At this point, I would normally do some computations. For better or worse, while searching for the round complexity of parts ³ of the BB84 protocol, I found this paper. Section 4 in particular describes a relatively simple protocol which seems to achieve “OTP-like” encryption by using QKD with one-time MACs to generate enough key material. Note that I haven’t read the full paper (and do not work in this area), but the plausible idea we had seems to have been fleshed out by this paper, and they claim it works.

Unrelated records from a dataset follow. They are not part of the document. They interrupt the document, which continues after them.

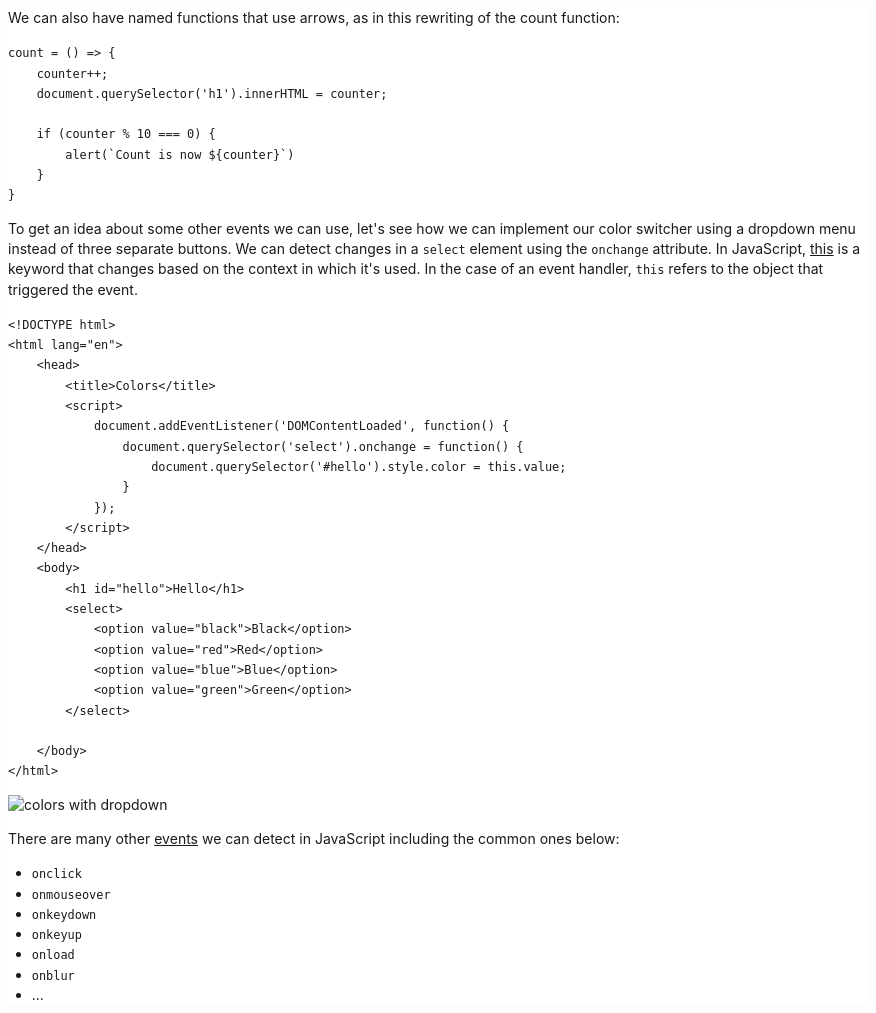 We can also have named functions that use arrows, as in this rewriting of the count function:

```
count = () => {
    counter++;
    document.querySelector('h1').innerHTML = counter;

    if (counter % 10 === 0) {
        alert(`Count is now ${counter}`)
    }
}

```

To get an idea about some other events we can use, let's see how we can implement our color switcher using a dropdown menu instead of three separate buttons. We can detect changes in a `select` element using the `onchange` attribute. In JavaScript, [this](https://www.w3schools.com/js/js_this.asp) is a keyword that changes based on the context in which it's used. In the case of an event handler, `this` refers to the object that triggered the event.

```
<!DOCTYPE html>
<html lang="en">
    <head>
        <title>Colors</title>
        <script>
            document.addEventListener('DOMContentLoaded', function() {
                document.querySelector('select').onchange = function() {
                    document.querySelector('#hello').style.color = this.value;
                }
            });
        </script>
    </head>
    <body>
        <h1 id="hello">Hello</h1>
        <select>
            <option value="black">Black</option>
            <option value="red">Red</option>
            <option value="blue">Blue</option>
            <option value="green">Green</option>
        </select>

    </body>
</html>

```

![colors with dropdown](https://cs50.harvard.edu/web/2020/notes/5/images/colors2.gif)

There are many other [events](https://www.w3schools.com/js/js_events.asp) we can detect in JavaScript including the common ones below:

-   `onclick`
-   `onmouseover`
-   `onkeydown`
-   `onkeyup`
-   `onload`
-   `onblur`
-   ...
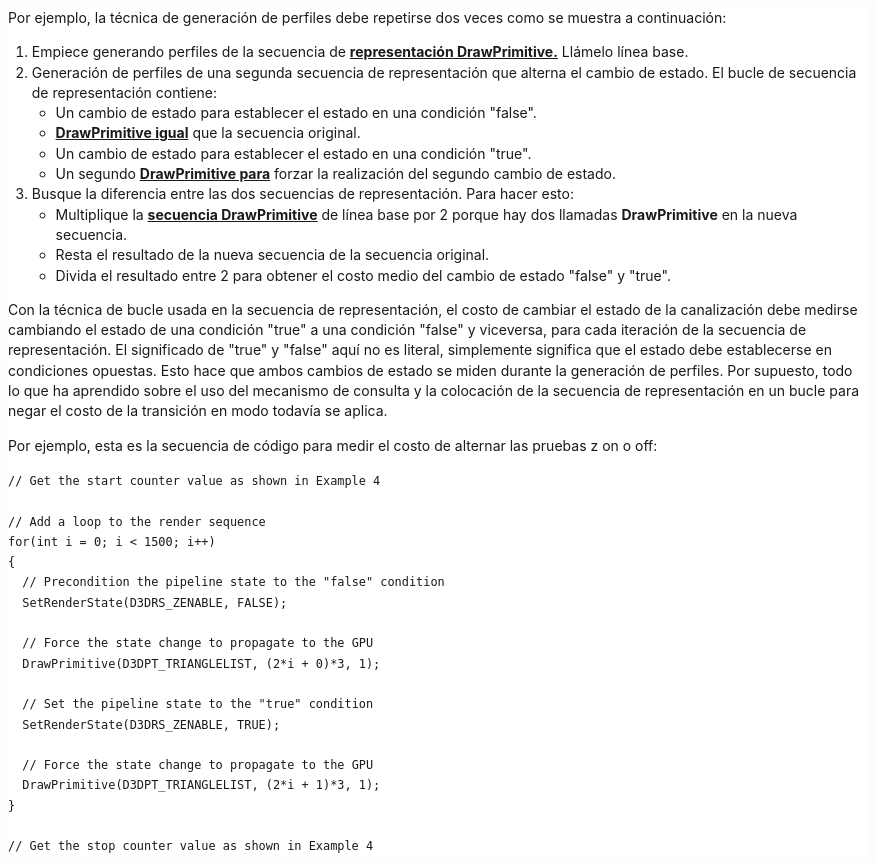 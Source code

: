 Por ejemplo, la técnica de generación de perfiles debe repetirse dos veces como se muestra a continuación:

1.  Empiece generando perfiles de la secuencia de [**representación DrawPrimitive.**](/windows/win32/api/d3d9helper/nf-d3d9helper-idirect3ddevice9-drawprimitive) Llámelo línea base.
2.  Generación de perfiles de una segunda secuencia de representación que alterna el cambio de estado. El bucle de secuencia de representación contiene:
    -   Un cambio de estado para establecer el estado en una condición "false".
    -   [**DrawPrimitive igual**](/windows/win32/api/d3d9helper/nf-d3d9helper-idirect3ddevice9-drawprimitive) que la secuencia original.
    -   Un cambio de estado para establecer el estado en una condición "true".
    -   Un segundo [**DrawPrimitive para**](/windows/win32/api/d3d9helper/nf-d3d9helper-idirect3ddevice9-drawprimitive) forzar la realización del segundo cambio de estado.
3.  Busque la diferencia entre las dos secuencias de representación. Para hacer esto:
    -   Multiplique la [**secuencia DrawPrimitive**](/windows/win32/api/d3d9helper/nf-d3d9helper-idirect3ddevice9-drawprimitive) de línea base por 2 porque hay dos llamadas **DrawPrimitive** en la nueva secuencia.
    -   Resta el resultado de la nueva secuencia de la secuencia original.
    -   Divida el resultado entre 2 para obtener el costo medio del cambio de estado "false" y "true".

Con la técnica de bucle usada en la secuencia de representación, el costo de cambiar el estado de la canalización debe medirse cambiando el estado de una condición "true" a una condición "false" y viceversa, para cada iteración de la secuencia de representación. El significado de "true" y "false" aquí no es literal, simplemente significa que el estado debe establecerse en condiciones opuestas. Esto hace que ambos cambios de estado se miden durante la generación de perfiles. Por supuesto, todo lo que ha aprendido sobre el uso del mecanismo de consulta y la colocación de la secuencia de representación en un bucle para negar el costo de la transición en modo todavía se aplica.

Por ejemplo, esta es la secuencia de código para medir el costo de alternar las pruebas z on o off:


```
// Get the start counter value as shown in Example 4 

// Add a loop to the render sequence 
for(int i = 0; i < 1500; i++)
{
  // Precondition the pipeline state to the "false" condition
  SetRenderState(D3DRS_ZENABLE, FALSE);
  
  // Force the state change to propagate to the GPU
  DrawPrimitive(D3DPT_TRIANGLELIST, (2*i + 0)*3, 1);

  // Set the pipeline state to the "true" condition
  SetRenderState(D3DRS_ZENABLE, TRUE);

  // Force the state change to propagate to the GPU
  DrawPrimitive(D3DPT_TRIANGLELIST, (2*i + 1)*3, 1); 
}

// Get the stop counter value as shown in Example 4 
```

Issues with full QKD without Minicrypt

The aforementioned scheme seems to provide a construction that allows you to exchange enough key material to do the one-time pad on arbitrarily large messages with no computational assumptions. This is what I was hoping for, and we found it!

Unfortunately, there’s the following dumb attack an evesdropper can always do to thwart this plan — measure every quantum message! This measurement can lead to the key exchange protocol failing, and a reduction in the jointly shared randomness of Alice and Bob, which will eventually force them to fallback on using techniques that do not deplete their jointly shared randomness (such as computationally secure MACs to authenticate the channel).

So the answer to “Can you do QKD without Authenticated Channels”? seems to be yes, but no. Still, the possibility of “bootstrapping” QKD is something I haven’t seen in casual discussions of it, and was quite interesting to learn about.